* [TASK OBJECTIVE] Return the lines below in which the string "chapter" occurs.

(RECORDS SUPPLIED begins)

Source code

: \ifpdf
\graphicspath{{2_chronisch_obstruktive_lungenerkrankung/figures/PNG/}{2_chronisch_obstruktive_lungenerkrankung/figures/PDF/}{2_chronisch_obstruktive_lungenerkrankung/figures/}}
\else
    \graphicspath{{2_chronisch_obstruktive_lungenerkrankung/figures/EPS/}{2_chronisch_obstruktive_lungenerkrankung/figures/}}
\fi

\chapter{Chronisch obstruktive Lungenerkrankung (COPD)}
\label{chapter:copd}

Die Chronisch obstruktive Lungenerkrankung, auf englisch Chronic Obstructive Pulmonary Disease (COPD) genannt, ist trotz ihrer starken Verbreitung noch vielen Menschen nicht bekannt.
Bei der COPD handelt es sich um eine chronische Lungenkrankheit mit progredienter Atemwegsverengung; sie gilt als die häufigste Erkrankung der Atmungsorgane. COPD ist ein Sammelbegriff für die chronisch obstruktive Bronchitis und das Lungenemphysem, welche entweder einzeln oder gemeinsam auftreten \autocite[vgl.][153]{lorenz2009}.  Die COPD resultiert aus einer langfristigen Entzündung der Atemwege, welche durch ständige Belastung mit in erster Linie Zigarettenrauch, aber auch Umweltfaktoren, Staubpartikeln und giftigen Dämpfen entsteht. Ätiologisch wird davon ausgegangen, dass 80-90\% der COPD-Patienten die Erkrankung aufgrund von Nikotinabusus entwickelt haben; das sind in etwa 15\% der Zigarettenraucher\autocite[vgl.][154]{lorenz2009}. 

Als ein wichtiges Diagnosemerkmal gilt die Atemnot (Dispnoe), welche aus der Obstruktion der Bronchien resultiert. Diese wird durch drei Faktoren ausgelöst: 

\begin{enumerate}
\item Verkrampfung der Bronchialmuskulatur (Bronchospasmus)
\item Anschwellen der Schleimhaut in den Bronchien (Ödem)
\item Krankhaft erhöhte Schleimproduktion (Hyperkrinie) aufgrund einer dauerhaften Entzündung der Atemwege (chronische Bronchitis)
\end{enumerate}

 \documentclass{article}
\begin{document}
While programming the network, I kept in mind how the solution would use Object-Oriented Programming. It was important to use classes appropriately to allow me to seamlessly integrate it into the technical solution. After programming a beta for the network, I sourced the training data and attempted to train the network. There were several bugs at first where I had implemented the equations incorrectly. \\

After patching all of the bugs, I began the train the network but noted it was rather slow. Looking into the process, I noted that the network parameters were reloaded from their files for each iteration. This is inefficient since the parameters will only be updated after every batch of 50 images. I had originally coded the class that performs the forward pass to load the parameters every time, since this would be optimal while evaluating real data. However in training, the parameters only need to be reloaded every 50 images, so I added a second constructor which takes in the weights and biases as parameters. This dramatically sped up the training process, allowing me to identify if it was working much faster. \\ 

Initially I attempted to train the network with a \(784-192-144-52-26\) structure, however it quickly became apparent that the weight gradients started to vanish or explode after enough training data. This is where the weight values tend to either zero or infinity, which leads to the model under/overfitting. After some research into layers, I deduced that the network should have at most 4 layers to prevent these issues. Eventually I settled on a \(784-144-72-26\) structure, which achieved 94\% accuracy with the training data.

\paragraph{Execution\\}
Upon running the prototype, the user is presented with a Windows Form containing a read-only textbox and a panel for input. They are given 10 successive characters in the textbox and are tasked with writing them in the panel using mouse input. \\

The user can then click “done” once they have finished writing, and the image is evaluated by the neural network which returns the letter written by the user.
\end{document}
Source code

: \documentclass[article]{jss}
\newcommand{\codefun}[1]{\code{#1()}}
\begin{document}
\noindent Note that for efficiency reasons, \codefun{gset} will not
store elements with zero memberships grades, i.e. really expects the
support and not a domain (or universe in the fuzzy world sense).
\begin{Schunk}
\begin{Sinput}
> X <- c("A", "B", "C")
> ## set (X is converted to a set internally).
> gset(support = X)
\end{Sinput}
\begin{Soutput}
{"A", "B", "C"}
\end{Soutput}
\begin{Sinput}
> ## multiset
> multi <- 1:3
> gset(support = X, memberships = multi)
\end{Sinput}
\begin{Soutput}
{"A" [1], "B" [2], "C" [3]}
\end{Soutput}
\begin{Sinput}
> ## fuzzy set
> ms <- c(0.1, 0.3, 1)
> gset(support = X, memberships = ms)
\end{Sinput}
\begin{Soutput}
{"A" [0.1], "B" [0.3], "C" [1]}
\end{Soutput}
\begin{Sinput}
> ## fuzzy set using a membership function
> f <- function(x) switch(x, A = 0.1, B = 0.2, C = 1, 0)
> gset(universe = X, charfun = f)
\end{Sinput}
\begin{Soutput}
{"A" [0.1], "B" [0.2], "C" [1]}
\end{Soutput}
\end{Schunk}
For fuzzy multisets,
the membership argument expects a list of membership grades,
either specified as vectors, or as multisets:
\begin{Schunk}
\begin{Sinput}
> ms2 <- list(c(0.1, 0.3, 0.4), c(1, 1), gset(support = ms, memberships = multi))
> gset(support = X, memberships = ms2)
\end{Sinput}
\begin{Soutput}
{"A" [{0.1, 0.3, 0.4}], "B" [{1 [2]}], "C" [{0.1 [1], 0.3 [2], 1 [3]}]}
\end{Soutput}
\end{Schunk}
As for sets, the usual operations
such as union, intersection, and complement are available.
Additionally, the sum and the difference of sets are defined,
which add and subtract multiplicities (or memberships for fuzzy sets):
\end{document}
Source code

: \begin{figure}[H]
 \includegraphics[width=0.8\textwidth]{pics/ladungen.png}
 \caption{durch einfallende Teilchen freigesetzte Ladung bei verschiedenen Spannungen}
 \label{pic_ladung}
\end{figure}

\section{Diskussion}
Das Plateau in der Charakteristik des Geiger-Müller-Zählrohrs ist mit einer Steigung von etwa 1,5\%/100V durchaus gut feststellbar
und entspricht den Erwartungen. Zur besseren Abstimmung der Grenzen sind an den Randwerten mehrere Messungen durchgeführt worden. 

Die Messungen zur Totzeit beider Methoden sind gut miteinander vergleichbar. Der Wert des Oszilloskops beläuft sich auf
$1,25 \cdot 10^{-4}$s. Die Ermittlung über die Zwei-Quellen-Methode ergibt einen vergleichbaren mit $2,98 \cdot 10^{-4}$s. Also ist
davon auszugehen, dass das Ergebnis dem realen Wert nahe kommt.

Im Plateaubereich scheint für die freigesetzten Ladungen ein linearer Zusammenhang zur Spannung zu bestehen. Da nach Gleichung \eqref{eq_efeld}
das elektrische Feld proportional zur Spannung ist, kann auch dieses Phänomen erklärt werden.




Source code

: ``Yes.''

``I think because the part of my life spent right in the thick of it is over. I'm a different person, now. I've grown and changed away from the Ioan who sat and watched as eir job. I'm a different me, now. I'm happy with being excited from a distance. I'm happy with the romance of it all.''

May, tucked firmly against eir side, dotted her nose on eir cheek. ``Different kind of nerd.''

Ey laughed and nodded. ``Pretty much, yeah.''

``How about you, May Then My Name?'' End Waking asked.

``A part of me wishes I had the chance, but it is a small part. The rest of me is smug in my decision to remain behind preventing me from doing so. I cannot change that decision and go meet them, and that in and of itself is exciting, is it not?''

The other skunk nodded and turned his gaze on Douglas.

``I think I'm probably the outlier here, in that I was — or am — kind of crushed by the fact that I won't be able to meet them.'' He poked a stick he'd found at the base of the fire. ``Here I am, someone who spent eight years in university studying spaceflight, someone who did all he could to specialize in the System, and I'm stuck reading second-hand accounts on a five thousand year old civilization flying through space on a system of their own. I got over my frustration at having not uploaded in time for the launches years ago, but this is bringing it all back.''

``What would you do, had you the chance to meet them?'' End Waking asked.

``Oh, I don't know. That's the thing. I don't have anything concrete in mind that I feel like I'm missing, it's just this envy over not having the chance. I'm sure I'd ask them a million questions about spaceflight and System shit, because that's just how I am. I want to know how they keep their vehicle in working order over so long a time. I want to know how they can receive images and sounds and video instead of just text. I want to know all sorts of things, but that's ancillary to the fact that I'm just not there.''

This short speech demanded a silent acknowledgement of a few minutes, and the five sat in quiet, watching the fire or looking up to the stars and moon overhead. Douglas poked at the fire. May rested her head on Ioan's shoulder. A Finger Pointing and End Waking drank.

(RECORDS SUPPLIED ends)

* [SOLUTION FOR THIS EXERCISE]
\chapter{Chronisch obstruktive Lungenerkrankung (COPD)}
\label{chapter:copd}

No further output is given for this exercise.